**Activity:**
Without altering a word, return the records below, but exclude the pictures.

[Saved data entries]
%%

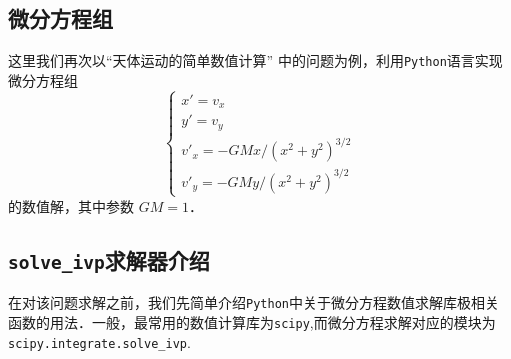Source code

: \subsection{微分方程组}
这里我们再次以“天体运动的简单数值计算” 中的问题为例，利用\verb |Python|语言实现微分方程组
\begin{equation}\label{PyIVP_eq}
\begin{cases}
x' = v_x\\
y' = v_y\\
v'_x = -GMx/(x^2 + y^2)^{3/2}\\
v'_y = -GMy/(x^2 + y^2)^{3/2}
\end{cases}
\end{equation}
的数值解，其中参数 $GM=1$．
\subsection{ \verb|solve_ivp|求解器介绍}
在对该问题求解之前，我们先简单介绍\verb|Python|中关于微分方程数值求解库极相关函数的用法．一般，最常用的数值计算库为\verb|scipy|,而微分方程求解对应的模块为\verb|scipy.integrate.solve_ivp|.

%%

**Written response:**
Source code

: \subsection{微分方程组}
这里我们再次以“天体运动的简单数值计算” 中的问题为例，利用\verb |Python|语言实现微分方程组
\begin{equation}\label{PyIVP_eq}
\begin{cases}
x' = v_x\\
y' = v_y\\
v'_x = -GMx/(x^2 + y^2)^{3/2}\\
v'_y = -GMy/(x^2 + y^2)^{3/2}
\end{cases}
\end{equation}
的数值解，其中参数 $GM=1$．
\subsection{ \verb|solve_ivp|求解器介绍}
在对该问题求解之前，我们先简单介绍\verb|Python|中关于微分方程数值求解库极相关函数的用法．一般，最常用的数值计算库为\verb|scipy|,而微分方程求解对应的模块为\verb|scipy.integrate.solve_ivp|.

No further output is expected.